*Extracted records*
______

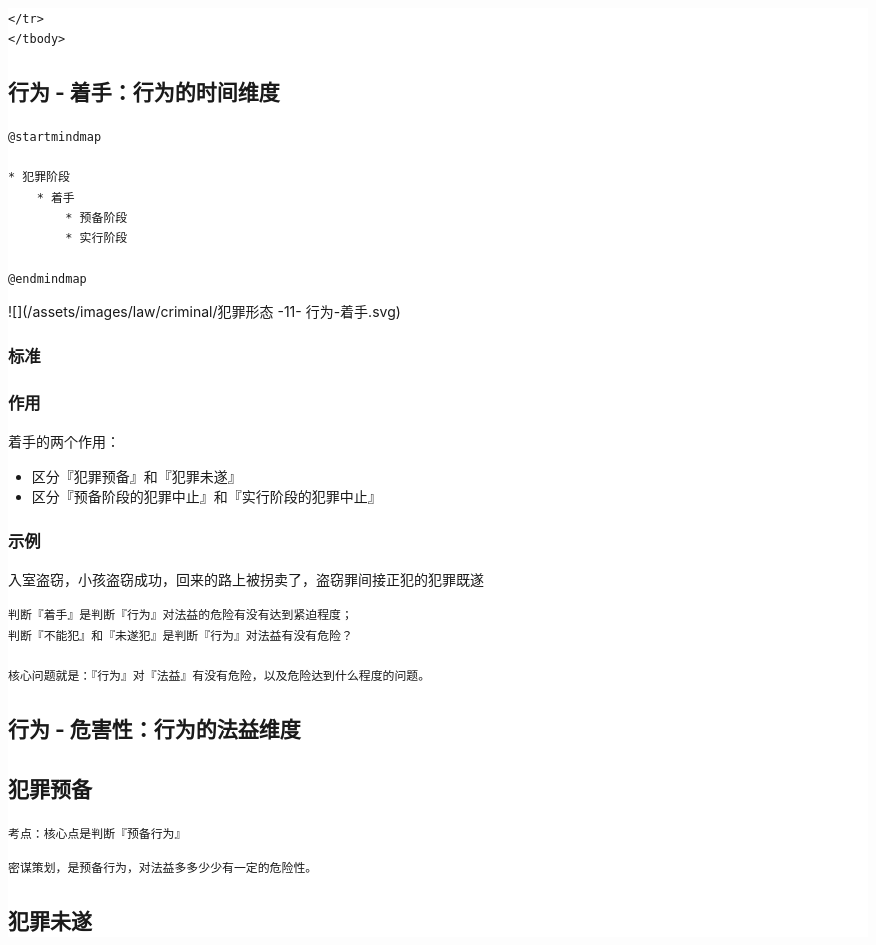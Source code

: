     </tr>
    </tbody>
</table>

## 行为 - 着手：行为的时间维度

```plantuml
@startmindmap

* 犯罪阶段
    * 着手
        * 预备阶段
        * 实行阶段

@endmindmap
```

![](/assets/images/law/criminal/犯罪形态 -11- 行为-着手.svg)

### 标准

### 作用

着手的两个作用：

- 区分『犯罪预备』和『犯罪未遂』
- 区分『预备阶段的犯罪中止』和『实行阶段的犯罪中止』

### 示例

入室盗窃，小孩盗窃成功，回来的路上被拐卖了，盗窃罪间接正犯的犯罪既遂

```text
判断『着手』是判断『行为』对法益的危险有没有达到紧迫程度；
判断『不能犯』和『未遂犯』是判断『行为』对法益有没有危险？

核心问题就是：『行为』对『法益』有没有危险，以及危险达到什么程度的问题。
```

## 行为 - 危害性：行为的法益维度


## 犯罪预备

```text
考点：核心点是判断『预备行为』
```

```text
密谋策划，是预备行为，对法益多多少少有一定的危险性。
```

## 犯罪未遂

______

*What to do*
All lines from the one holding "- 区分『预备阶段的犯罪中止』和『实行阶段的犯罪中止』" through the final line of the material must be set down exactly, and nothing else may be added.

*Solution below*
- 区分『预备阶段的犯罪中止』和『实行阶段的犯罪中止』

### 示例

入室盗窃，小孩盗窃成功，回来的路上被拐卖了，盗窃罪间接正犯的犯罪既遂

```text
判断『着手』是判断『行为』对法益的危险有没有达到紧迫程度；
判断『不能犯』和『未遂犯』是判断『行为』对法益有没有危险？

核心问题就是：『行为』对『法益』有没有危险，以及危险达到什么程度的问题。
```

## 行为 - 危害性：行为的法益维度


## 犯罪预备

```text
考点：核心点是判断『预备行为』
```

```text
密谋策划，是预备行为，对法益多多少少有一定的危险性。
```

## 犯罪未遂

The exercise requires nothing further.